[Start of section]

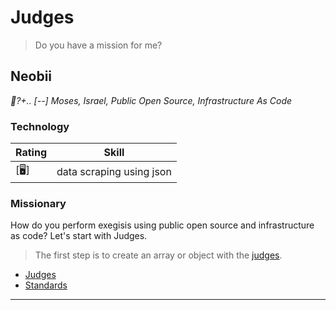 # Judges
> Do you have a mission for me?

## Neobii
_🐙?+.. [--] Moses, Israel, Public Open Source, Infrastructure As Code_

### Technology
| Rating | Skill |
| ------- | ------- |
| [🖥️] | data scraping using json |  

### Missionary
How do you perform exegisis using public open source and infrastructure as code?  Let's start with Judges.

> The first step is to create an array or object with the [judges](https://github.com/TechnologyMissionary/Judges--Neobii-0/commit/47e9b8b245ef9a69e01e68b3de01eeaab064f018).

* [Judges](https://github.com/TechnologyMissionary/Judges--Neobii-0)
* [Standards](https://github.com/TechnologyMissionary/Judges--Neobii-1)

---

[End of section]

### ACTIVITY
Scan the listing above, and wherever a line holds the string "github", copy that line.

### TASK OUTPUT
> The first step is to create an array or object with the [judges](https://github.com/TechnologyMissionary/Judges--Neobii-0/commit/47e9b8b245ef9a69e01e68b3de01eeaab064f018).
* [Judges](https://github.com/TechnologyMissionary/Judges--Neobii-0)
* [Standards](https://github.com/TechnologyMissionary/Judges--Neobii-1)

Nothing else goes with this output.